AO : Nous sommes maintenant une force politique que nul ne peut ignorer. Mais nous pourrions avoir encore plus d’influence si le clivage droite / gauche était plus fort. Sans aucun doute, si l’on considère l’histoire politique d’Israël, la meilleure période pour les partis arabes correspond au moment où Yitzhak Rabin a été élu Premier ministre pour engager un processus de paix avec les Palestiniens. Le climat politique général nous était bien plus favorable pour peser sur la vie politique du pays qu’il ne l’est maintenant.
Le résultat élevé inattendu de Benyamin Netanyahu, dont le parti, le Likoud, a remporté 30 sièges, affaiblit la portée de notre propre succès. Mais nous avons gagné en visibilité nationale et internationale. Maintenant, les gens nous connaissent et sont au courant de notre agenda politique. Les citoyens palestiniens d’Israël attendent maintenant que nous fassions mieux lors des prochaines élections, pour que nous puissions améliorer encore plus leur situation.
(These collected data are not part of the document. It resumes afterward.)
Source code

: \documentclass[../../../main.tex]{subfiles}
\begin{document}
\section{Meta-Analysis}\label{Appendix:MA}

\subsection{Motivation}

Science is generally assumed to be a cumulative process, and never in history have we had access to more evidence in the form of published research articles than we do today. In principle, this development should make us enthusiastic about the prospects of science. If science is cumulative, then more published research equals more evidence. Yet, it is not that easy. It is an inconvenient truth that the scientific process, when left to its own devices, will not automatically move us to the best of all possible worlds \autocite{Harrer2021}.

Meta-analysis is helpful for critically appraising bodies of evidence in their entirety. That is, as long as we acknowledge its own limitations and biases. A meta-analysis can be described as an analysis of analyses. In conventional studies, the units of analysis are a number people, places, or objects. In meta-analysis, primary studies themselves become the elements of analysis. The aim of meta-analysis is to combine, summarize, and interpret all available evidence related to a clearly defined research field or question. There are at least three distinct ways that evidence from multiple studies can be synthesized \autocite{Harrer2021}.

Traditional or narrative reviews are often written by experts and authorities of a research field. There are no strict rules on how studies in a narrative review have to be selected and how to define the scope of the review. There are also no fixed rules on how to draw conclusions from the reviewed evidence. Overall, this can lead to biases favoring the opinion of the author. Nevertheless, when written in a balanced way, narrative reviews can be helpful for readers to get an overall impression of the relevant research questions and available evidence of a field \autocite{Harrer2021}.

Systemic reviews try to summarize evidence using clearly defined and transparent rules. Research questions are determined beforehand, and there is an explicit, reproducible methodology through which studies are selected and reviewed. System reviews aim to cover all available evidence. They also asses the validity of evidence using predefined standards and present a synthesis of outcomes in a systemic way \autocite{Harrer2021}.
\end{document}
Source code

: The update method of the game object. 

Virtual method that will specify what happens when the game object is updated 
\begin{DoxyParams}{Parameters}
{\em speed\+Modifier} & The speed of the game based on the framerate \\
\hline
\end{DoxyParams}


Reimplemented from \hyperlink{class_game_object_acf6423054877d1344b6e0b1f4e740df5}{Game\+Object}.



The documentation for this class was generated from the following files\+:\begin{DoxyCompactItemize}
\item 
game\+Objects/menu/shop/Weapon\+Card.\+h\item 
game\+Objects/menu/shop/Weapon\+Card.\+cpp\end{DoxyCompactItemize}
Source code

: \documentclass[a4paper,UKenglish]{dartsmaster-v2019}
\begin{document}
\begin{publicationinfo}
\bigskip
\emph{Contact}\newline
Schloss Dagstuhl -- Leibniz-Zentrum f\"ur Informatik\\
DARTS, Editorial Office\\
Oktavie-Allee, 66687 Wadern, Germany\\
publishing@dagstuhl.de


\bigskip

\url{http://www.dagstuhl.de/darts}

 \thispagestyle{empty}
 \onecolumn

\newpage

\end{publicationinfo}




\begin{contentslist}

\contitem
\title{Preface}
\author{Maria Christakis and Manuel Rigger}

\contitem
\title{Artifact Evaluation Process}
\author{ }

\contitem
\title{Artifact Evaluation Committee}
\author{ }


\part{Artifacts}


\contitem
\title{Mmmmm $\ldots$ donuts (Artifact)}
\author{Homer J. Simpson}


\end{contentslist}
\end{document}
Comment la Liste Unifiée fonctionne-t-elle « de l’intérieur » ? Au quotidien, n’est-il pas compliqué de travailler entre partenaires de cultures politiques parfois si différentes?
AO : Nous avons pris la décision stratégique de ne pas laisser les différentes positions idéologiques prendre le pas sur programme commun accepté par chacune des composantes de la Liste Unifiée. Je dirais que nous nous accordons sur environ 90% des problèmes auxquels nous sommes confrontés. Il est vrai, cependant, qu’en ce qui concerne plusieurs questions sociétales cruciales, relatives par exemple aux droits des femmes et des LGBT, la liberté est donnée aux partis membres de voter selon leurs valeurs et leurs principes. Ce n’est pas toujours facile et nous ne pouvons pas toujours éviter les débats entre nous. Dans cette partie du monde, des gens peuvent être tués pour leur appartenance ethnique ou leur situation – je pense à l’orientation sexuelle. Mais malgré tout cela, nous avons réussi à construire la Liste Unifiée et, plus important encore, à la consolider.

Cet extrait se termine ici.